(Recorded data)

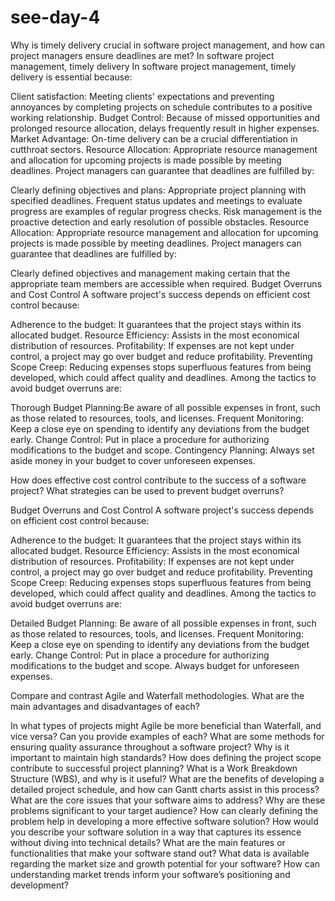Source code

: # see-day-4 
Why is timely delivery crucial in software project management, and how can project managers ensure deadlines are met?
In software project management, timely delivery
 In software project management, timely delivery is essential because:

 Client satisfaction: Meeting clients' expectations and preventing annoyances by completing projects on schedule contributes to a positive working relationship.
 Budget Control: Because of missed opportunities and prolonged resource allocation, delays frequently result in higher expenses.
 Market Advantage: On-time delivery can be a crucial differentiation in cutthroat sectors.
 Resource Allocation: Appropriate resource management and allocation for upcoming projects is made possible by meeting deadlines.
 Project managers can guarantee that deadlines are fulfilled by:

 Clearly defining objectives and plans: Appropriate project planning with specified deadlines.
 Frequent status updates and meetings to evaluate progress are examples of regular progress checks.
 Risk management is the proactive detection and early resolution of possible obstacles.
 Resource Allocation: Appropriate resource management and allocation for upcoming projects is made possible by meeting deadlines.
 Project managers can guarantee that deadlines are fulfilled by:

 Clearly defined objectives and management  making certain that the appropriate team members are accessible when required.
 Budget Overruns and Cost Control
 A software project's success depends on efficient cost control because:

 Adherence to the budget: It guarantees that the project stays within its allocated budget.
 Resource Efficiency: Assists in the most economical distribution of resources.
 Profitability: If expenses are not kept under control, a project may go over budget and reduce profitability.
 Preventing Scope Creep: Reducing expenses stops superfluous features from being developed, which could affect quality and deadlines.
 Among the tactics to avoid budget overruns are:

 Thorough Budget Planning:Be aware of all possible expenses in front, such as those related to resources, tools, and licenses.
 Frequent Monitoring: Keep a close eye on spending to identify any deviations from the budget early.
 Change Control: Put in place a procedure for authorizing modifications to the budget and scope.
 Contingency Planning: Always set aside money in your budget to cover unforeseen expenses.

How does effective cost control contribute to the success of a software project? What strategies can be used to prevent budget overruns?

Budget Overruns and Cost Control
 A software project's success depends on efficient cost control because:

 Adherence to the budget: It guarantees that the project stays within its allocated budget.
 Resource Efficiency: Assists in the most economical distribution of resources.
 Profitability: If expenses are not kept under control, a project may go over budget and reduce profitability.
 Preventing Scope Creep: Reducing expenses stops superfluous features from being developed, which could affect quality and deadlines.
 Among the tactics to avoid budget overruns are:

 Detailed Budget Planning: Be aware of all possible expenses in front, such as those related to resources, tools, and licenses.
 Frequent Monitoring: Keep a close eye on spending to identify any deviations from the budget early.
 Change Control: Put in place a procedure for authorizing modifications to the budget and scope.
 Always budget for unforeseen expenses.
 
Compare and contrast Agile and Waterfall methodologies. What are the main advantages and disadvantages of each?


In what types of projects might Agile be more beneficial than Waterfall, and vice versa? Can you provide examples of each?
What are some methods for ensuring quality assurance throughout a software project? Why is it important to maintain high standards?
How does defining the project scope contribute to successful project planning? What is a Work Breakdown Structure (WBS), and why is it useful?
What are the benefits of developing a detailed project schedule, and how can Gantt charts assist in this process?
What are the core issues that your software aims to address? Why are these problems significant to your target audience?
How can clearly defining the problem help in developing a more effective software solution?
How would you describe your software solution in a way that captures its essence without diving into technical details?
What are the main features or functionalities that make your software stand out?
What data is available regarding the market size and growth potential for your software?
How can understanding market trends inform your software’s positioning and development?
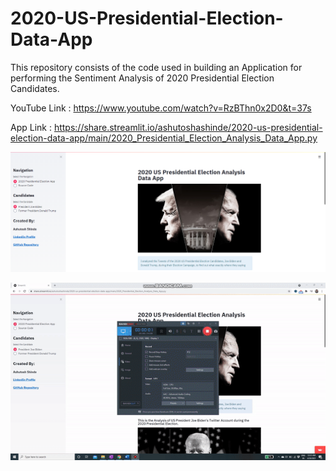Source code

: # 2020-US-Presidential-Election-Data-App

This repository consists of the code used in building an Application for performing the Sentiment Analysis of 2020 Presidential Election Candidates.

YouTube Link : https://www.youtube.com/watch?v=RzBThn0x2D0&t=37s

App Link : https://share.streamlit.io/ashutoshashinde/2020-us-presidential-election-data-app/main/2020_Presidential_Election_Analysis_Data_App.py

![Screenshot](president_app.PNG)

![](president_app_gif.gif)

# PROBLEM STATEMENT
When the line with "What are the benefits" is reached in the data above, begin copying, and stop after the line with "How can clearly"; copy each line exactly, both ends included.

# SOLUTION TO THIS EXERCISE
What are the benefits of developing a detailed project schedule, and how can Gantt charts assist in this process?
What are the core issues that your software aims to address? Why are these problems significant to your target audience?
How can clearly defining the problem help in developing a more effective software solution?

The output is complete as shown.